### Task objective
Each record that follows goes into your reply unchanged; the pictures do not.

### Records provided
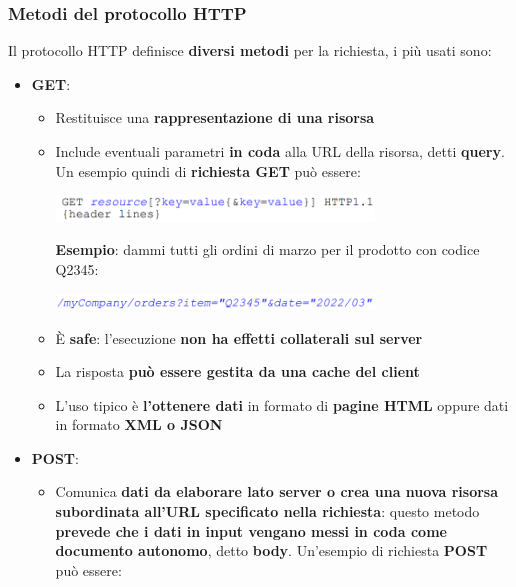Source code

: \documentclass[12pt]{article}
\begin{document}
\subsubsection{Metodi del protocollo HTTP}
Il protocollo HTTP definisce \textbf{diversi metodi} per la richiesta, i più usati sono:
\begin{itemize}
    \item \textbf{GET}:
          \begin{itemize}
              \item Restituisce una \textbf{rappresentazione di una risorsa}
              \item Include eventuali parametri \textbf{in coda} alla URL della risorsa, detti \textbf{query}. Un esempio quindi di \textbf{richiesta GET} può essere:
                    \begin{center}
                        \includegraphics[width = 0.70\textwidth]{Images/120.PNG}
                    \end{center}
                    \textbf{Esempio}: dammi tutti gli ordini di marzo per il prodotto con codice Q2345:
                    \begin{center}
                        \includegraphics[width = 0.70\textwidth]{Images/122.PNG}
                    \end{center}
              \item È \textbf{safe}: l'esecuzione \textbf{non ha effetti collaterali sul server}
              \item La risposta \textbf{può essere gestita da una cache del client}
              \item L'uso tipico è \textbf{l'ottenere dati} in formato di \textbf{pagine HTML} oppure dati in formato \textbf{XML o JSON}
          \end{itemize}
    \item \textbf{POST}:
          \begin{itemize}
              \item Comunica \textbf{dati da elaborare lato server o crea una nuova risorsa subordinata all'URL specificato nella richiesta}: questo metodo \textbf{prevede che i dati in input vengano messi in coda come documento autonomo}, detto \textbf{body}. Un'esempio di richiesta \textbf{POST} può essere:

\end{itemize}
\end{itemize}
\end{document}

### Completed task
Source code

: \documentclass[12pt]{article}
\begin{document}
\subsubsection{Metodi del protocollo HTTP}
Il protocollo HTTP definisce \textbf{diversi metodi} per la richiesta, i più usati sono:
\begin{itemize}
    \item \textbf{GET}:
          \begin{itemize}
              \item Restituisce una \textbf{rappresentazione di una risorsa}
              \item Include eventuali parametri \textbf{in coda} alla URL della risorsa, detti \textbf{query}. Un esempio quindi di \textbf{richiesta GET} può essere:
                    \begin{center}
                        \includegraphics[width = 0.70\textwidth]{Images/120.PNG}
                    \end{center}
                    \textbf{Esempio}: dammi tutti gli ordini di marzo per il prodotto con codice Q2345:
                    \begin{center}
                        \includegraphics[width = 0.70\textwidth]{Images/122.PNG}
                    \end{center}
              \item È \textbf{safe}: l'esecuzione \textbf{non ha effetti collaterali sul server}
              \item La risposta \textbf{può essere gestita da una cache del client}
              \item L'uso tipico è \textbf{l'ottenere dati} in formato di \textbf{pagine HTML} oppure dati in formato \textbf{XML o JSON}
          \end{itemize}
    \item \textbf{POST}:
          \begin{itemize}
              \item Comunica \textbf{dati da elaborare lato server o crea una nuova risorsa subordinata all'URL specificato nella richiesta}: questo metodo \textbf{prevede che i dati in input vengano messi in coda come documento autonomo}, detto \textbf{body}. Un'esempio di richiesta \textbf{POST} può essere:

\end{itemize}
\end{itemize}
\end{document}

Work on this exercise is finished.